◆ **What is expected**
What lines of the data below hold the string "that"? Copy each one out.

◆ **Given data**
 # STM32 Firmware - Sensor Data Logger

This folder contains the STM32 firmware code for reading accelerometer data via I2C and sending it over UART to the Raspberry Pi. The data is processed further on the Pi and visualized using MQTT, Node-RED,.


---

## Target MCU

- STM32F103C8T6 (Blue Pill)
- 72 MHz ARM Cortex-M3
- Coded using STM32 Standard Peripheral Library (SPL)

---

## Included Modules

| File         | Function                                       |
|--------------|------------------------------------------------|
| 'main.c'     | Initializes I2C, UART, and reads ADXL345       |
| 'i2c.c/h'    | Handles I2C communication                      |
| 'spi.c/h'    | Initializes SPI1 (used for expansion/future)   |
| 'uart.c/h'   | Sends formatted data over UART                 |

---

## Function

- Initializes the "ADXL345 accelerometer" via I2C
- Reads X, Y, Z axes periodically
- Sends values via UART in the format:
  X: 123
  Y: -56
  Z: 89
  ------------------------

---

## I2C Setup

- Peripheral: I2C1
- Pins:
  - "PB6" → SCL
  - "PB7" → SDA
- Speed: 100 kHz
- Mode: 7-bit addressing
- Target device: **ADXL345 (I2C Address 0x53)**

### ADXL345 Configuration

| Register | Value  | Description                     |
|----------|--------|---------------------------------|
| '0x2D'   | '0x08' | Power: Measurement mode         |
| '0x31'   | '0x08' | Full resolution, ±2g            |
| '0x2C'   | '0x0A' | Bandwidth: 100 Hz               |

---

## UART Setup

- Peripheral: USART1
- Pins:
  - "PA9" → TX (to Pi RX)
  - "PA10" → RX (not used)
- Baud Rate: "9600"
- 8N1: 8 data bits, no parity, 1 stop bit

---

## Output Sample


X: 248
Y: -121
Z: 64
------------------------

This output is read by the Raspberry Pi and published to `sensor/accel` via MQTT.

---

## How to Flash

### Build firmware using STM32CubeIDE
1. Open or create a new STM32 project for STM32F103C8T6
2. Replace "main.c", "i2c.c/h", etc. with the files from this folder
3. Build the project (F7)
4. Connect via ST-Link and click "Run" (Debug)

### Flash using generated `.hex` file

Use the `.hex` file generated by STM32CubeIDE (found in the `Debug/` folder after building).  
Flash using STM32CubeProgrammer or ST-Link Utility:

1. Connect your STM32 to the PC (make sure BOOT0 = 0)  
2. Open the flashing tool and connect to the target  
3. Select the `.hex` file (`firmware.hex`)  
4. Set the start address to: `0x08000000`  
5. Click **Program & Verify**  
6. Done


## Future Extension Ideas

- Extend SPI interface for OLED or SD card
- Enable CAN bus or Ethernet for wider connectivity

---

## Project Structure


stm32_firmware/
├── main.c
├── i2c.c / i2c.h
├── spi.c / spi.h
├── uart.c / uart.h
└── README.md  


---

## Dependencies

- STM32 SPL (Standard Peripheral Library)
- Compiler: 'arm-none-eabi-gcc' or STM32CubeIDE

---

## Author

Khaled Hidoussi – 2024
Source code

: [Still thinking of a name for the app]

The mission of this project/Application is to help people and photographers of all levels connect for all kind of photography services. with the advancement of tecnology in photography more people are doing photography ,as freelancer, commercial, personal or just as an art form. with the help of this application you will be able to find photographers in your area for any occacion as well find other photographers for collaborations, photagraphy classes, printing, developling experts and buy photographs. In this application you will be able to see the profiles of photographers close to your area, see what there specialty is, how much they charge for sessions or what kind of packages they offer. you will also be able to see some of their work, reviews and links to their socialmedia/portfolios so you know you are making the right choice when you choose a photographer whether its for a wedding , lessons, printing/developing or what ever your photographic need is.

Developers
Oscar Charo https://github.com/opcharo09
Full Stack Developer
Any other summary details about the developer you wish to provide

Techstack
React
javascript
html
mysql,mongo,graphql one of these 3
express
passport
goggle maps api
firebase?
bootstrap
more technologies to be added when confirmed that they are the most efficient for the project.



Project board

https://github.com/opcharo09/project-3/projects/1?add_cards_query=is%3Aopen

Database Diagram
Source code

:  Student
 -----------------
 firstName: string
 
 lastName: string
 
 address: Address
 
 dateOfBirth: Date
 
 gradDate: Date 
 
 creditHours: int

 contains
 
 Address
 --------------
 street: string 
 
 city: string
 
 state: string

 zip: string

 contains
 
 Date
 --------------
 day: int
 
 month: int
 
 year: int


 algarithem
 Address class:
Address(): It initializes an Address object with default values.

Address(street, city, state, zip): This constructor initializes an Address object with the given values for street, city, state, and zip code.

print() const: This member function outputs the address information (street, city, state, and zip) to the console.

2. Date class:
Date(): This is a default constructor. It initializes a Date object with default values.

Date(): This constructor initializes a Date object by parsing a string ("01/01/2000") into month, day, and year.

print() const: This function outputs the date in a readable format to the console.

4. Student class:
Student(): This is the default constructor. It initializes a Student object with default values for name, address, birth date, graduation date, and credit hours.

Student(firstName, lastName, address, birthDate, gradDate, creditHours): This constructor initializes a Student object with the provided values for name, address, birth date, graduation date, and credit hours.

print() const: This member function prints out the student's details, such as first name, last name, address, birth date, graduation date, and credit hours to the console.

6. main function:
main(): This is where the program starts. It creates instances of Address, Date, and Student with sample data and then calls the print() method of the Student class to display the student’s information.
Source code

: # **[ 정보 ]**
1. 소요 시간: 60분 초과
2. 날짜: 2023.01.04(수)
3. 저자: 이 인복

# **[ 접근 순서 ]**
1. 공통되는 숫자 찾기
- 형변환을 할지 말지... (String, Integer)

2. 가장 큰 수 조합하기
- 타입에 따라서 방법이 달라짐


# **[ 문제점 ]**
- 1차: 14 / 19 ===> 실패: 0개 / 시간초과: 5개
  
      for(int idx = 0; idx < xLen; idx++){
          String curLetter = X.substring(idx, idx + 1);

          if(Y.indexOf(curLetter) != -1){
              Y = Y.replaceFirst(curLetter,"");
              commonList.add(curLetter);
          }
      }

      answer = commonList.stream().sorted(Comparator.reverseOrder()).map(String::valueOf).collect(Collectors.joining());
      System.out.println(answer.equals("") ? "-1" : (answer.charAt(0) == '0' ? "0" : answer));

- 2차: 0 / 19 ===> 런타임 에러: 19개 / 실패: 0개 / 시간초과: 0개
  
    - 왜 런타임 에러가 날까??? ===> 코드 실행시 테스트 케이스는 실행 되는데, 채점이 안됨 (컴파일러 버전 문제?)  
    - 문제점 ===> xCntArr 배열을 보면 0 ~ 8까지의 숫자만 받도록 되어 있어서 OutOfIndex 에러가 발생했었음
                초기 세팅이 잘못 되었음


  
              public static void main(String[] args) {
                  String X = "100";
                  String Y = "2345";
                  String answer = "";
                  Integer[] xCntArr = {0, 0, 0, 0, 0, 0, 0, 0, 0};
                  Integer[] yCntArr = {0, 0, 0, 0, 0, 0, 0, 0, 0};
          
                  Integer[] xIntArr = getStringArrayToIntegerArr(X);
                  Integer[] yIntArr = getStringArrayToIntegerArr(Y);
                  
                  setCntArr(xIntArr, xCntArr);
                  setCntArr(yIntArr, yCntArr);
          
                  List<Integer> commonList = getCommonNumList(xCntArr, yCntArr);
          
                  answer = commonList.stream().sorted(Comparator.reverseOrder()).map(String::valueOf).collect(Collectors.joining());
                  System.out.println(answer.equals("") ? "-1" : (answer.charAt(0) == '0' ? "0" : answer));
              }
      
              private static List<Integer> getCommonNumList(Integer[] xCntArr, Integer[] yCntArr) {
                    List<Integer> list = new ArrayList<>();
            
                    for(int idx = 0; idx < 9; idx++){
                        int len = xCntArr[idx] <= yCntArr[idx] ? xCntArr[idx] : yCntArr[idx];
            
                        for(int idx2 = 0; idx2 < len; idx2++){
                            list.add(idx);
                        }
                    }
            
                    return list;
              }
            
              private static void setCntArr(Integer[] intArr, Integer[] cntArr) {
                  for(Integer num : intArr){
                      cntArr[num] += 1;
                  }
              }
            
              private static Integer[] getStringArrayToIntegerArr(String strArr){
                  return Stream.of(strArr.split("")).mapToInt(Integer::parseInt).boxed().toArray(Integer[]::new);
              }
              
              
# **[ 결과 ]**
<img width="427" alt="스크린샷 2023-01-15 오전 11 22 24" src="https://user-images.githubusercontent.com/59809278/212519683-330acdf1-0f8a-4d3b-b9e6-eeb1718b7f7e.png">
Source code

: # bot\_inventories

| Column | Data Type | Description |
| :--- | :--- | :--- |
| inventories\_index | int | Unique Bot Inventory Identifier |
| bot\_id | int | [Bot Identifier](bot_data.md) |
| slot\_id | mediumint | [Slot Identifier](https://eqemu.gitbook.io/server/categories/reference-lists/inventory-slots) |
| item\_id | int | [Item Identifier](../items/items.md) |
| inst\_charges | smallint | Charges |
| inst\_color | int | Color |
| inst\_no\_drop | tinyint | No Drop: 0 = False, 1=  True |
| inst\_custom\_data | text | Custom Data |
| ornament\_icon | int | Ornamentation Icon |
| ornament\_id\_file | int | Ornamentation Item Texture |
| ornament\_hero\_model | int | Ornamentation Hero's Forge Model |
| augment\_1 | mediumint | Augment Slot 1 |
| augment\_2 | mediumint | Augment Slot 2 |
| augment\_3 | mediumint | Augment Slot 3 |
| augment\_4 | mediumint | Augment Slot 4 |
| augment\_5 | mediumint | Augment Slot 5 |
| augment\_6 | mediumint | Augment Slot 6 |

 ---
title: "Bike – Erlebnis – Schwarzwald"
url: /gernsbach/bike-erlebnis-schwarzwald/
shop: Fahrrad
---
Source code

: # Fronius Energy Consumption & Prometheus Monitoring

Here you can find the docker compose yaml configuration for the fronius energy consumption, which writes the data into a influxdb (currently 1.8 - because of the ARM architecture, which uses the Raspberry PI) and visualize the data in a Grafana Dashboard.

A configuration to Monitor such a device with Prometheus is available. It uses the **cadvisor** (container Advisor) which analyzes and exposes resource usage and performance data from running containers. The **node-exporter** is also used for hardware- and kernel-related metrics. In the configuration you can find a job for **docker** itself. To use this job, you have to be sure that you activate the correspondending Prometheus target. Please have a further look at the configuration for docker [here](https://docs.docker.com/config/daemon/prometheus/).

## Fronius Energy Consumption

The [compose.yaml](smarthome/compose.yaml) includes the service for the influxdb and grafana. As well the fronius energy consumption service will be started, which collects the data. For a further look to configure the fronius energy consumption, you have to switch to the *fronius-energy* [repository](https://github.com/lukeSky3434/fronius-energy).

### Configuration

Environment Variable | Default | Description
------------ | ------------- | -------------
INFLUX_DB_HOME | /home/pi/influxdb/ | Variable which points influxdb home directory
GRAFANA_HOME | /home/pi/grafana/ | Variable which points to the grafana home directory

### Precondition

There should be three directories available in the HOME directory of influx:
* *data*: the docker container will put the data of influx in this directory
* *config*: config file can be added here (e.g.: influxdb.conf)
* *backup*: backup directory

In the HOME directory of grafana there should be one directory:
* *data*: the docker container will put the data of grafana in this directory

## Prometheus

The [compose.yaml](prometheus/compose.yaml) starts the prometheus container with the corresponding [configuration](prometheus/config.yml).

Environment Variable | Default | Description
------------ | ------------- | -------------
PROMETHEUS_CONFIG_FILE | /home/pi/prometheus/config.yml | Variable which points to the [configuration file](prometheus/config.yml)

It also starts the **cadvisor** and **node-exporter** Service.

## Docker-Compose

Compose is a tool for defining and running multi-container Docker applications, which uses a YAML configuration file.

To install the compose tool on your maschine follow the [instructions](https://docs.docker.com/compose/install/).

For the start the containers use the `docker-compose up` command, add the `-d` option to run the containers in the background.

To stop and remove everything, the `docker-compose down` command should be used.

◆ **Exercise output**
more technologies to be added when confirmed that they are the most efficient for the project.
A configuration to Monitor such a device with Prometheus is available. It uses the **cadvisor** (container Advisor) which analyzes and exposes resource usage and performance data from running containers. The **node-exporter** is also used for hardware- and kernel-related metrics. In the configuration you can find a job for **docker** itself. To use this job, you have to be sure that you activate the correspondending Prometheus target. Please have a further look at the configuration for docker [here](https://docs.docker.com/config/daemon/prometheus/).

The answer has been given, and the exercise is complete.